A real-time speech transcription server designed for ESL (English as a Second Language) conversation practice. This server uses OpenAI's Whisper model (via faster-whisper) to provide accurate Spanish speech transcription for ESL curriculum generation.
- Real-time Spanish speech transcription
- WebSocket-based streaming for low-latency processing
- Audio preprocessing for improved transcription quality:
- High-pass filtering to remove background noise
- Dynamic range compression
- Automatic gain control
- Automatic recording saving for curriculum development
- Multi-client support (configurable, default 8 simultaneous connections)
- Configurable model size and processing parameters
- Detailed logging of transcriptions with timestamps
- Python 3.9+
- CUDA-capable GPU (optional, for faster processing)
- 8GB+ RAM (16GB+ recommended for large model)
- Create and activate a conda environment:
conda create -n whisperlive python=3.9
conda activate whisperlive
- Install required packages:
pip install -r requirements.txt
- Clone the repository:
git clone [repository-url]
cd esl-worksheet-generator-backend
The server can be configured through three main configuration classes:
ServerConfig(
host="localhost", # Server host
port=8765, # WebSocket port
max_clients=8, # Maximum simultaneous connections
max_connection_time=600, # Maximum session duration (seconds)

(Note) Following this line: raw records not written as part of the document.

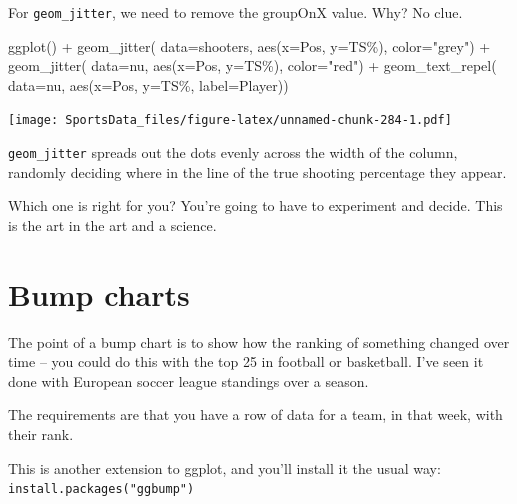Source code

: \documentclass[
]{book}
\newenvironment{Shaded}{\begin{snugshade}}{\end{snugshade}}
\newcommand{\AttributeTok}[1]{\textcolor[rgb]{0.77,0.63,0.00}{#1}}
\newcommand{\FunctionTok}[1]{\textcolor[rgb]{0.00,0.00,0.00}{#1}}
\newcommand{\NormalTok}[1]{#1}
\newcommand{\SpecialCharTok}[1]{\textcolor[rgb]{0.00,0.00,0.00}{#1}}
\newcommand{\StringTok}[1]{\textcolor[rgb]{0.31,0.60,0.02}{#1}}
\begin{document}
For \texttt{geom\_jitter}, we need to remove the groupOnX value. Why? No clue.

\begin{Shaded}
\begin{Highlighting}[]
\FunctionTok{ggplot}\NormalTok{() }\SpecialCharTok{+} 
  \FunctionTok{geom\_jitter}\NormalTok{(}
    \AttributeTok{data=}\NormalTok{shooters, }
    \FunctionTok{aes}\NormalTok{(}\AttributeTok{x=}\NormalTok{Pos, }\AttributeTok{y=}\StringTok{\textasciigrave{}}\AttributeTok{TS\%}\StringTok{\textasciigrave{}}\NormalTok{), }\AttributeTok{color=}\StringTok{"grey"}\NormalTok{) }\SpecialCharTok{+} 
  \FunctionTok{geom\_jitter}\NormalTok{(}
    \AttributeTok{data=}\NormalTok{nu, }
    \FunctionTok{aes}\NormalTok{(}\AttributeTok{x=}\NormalTok{Pos, }\AttributeTok{y=}\StringTok{\textasciigrave{}}\AttributeTok{TS\%}\StringTok{\textasciigrave{}}\NormalTok{), }\AttributeTok{color=}\StringTok{"red"}\NormalTok{) }\SpecialCharTok{+} 
  \FunctionTok{geom\_text\_repel}\NormalTok{(}
    \AttributeTok{data=}\NormalTok{nu, }
    \FunctionTok{aes}\NormalTok{(}\AttributeTok{x=}\NormalTok{Pos, }\AttributeTok{y=}\StringTok{\textasciigrave{}}\AttributeTok{TS\%}\StringTok{\textasciigrave{}}\NormalTok{, }\AttributeTok{label=}\NormalTok{Player))}
\end{Highlighting}
\end{Shaded}

\texttt{[image: SportsData\_files/figure-latex/unnamed-chunk-284-1.pdf]}

\texttt{geom\_jitter} spreads out the dots evenly across the width of the column, randomly deciding where in the line of the true shooting percentage they appear.

Which one is right for you? You're going to have to experiment and decide. This is the art in the art and a science.

\hypertarget{bump-charts}{%
\chapter{Bump charts}\label{bump-charts}}

The point of a bump chart is to show how the ranking of something changed over time -- you could do this with the top 25 in football or basketball. I've seen it done with European soccer league standings over a season.

The requirements are that you have a row of data for a team, in that week, with their rank.

This is another extension to ggplot, and you'll install it the usual way: \texttt{install.packages("ggbump")}
\end{document}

ping_interval=30, # WebSocket ping interval
ping_timeout=10 # WebSocket ping timeout
)
ModelConfig(
model_name="large-v3", # Whisper model size
device="cpu", # Processing device ("cpu" or "cuda")
compute_type="float32", # Computation precision
source_lang="es", # Source language
use_vad=True # Voice Activity Detection
)
RecordingConfig(
save_output=True, # Whether to save recordings
output_dir="./recordings", # Recording output directory
filename_prefix="recording" # Recording filename prefix
)
python transcription_server.py
The server will start on ws://localhost:8765
by default.
- Sample Rate: 16kHz
- Chunk Size: 5 seconds of audio (configurable)
- Context Overlap: 1 second between chunks
- Channels: Mono
- Format: WAV
- Bit Depth: 16-bit
Clients can connect to the server using WebSockets and:
- Send audio data as binary messages
- Receive JSON messages with transcriptions:
{
"type": "transcription",
"text": "transcribed text",
"start": 0.0,
"end": 5.0
}
Clients can send configuration messages:
{
"type": "config",
"source_lang": "es"
}
- The large-v3 model provides the best transcription quality but requires more processing power
- CPU processing is slower but more widely compatible
- Each client connection requires approximately 2GB of RAM
- Audio is processed in 5-second segments with 1-second overlap for optimal context
- Spanish-only transcription currently supported
- Maximum session duration of 10 minutes per connection
- Requires stable network connection for real-time streaming
.
├── transcription_server.py # Main server implementation
├── requirements.txt # Python dependencies
├── recordings/ # Saved audio recordings (gitignored)
└── README.md # This file
The server implements robust error handling for:
- Audio processing errors
- Model inference failures
- Network disconnections
- Invalid message formats
- Resource exhaustion
Please read CONTRIBUTING.md for details on our code of conduct and the process for submitting pull requests.
This project is licensed under the MIT License - see the LICENSE file for details.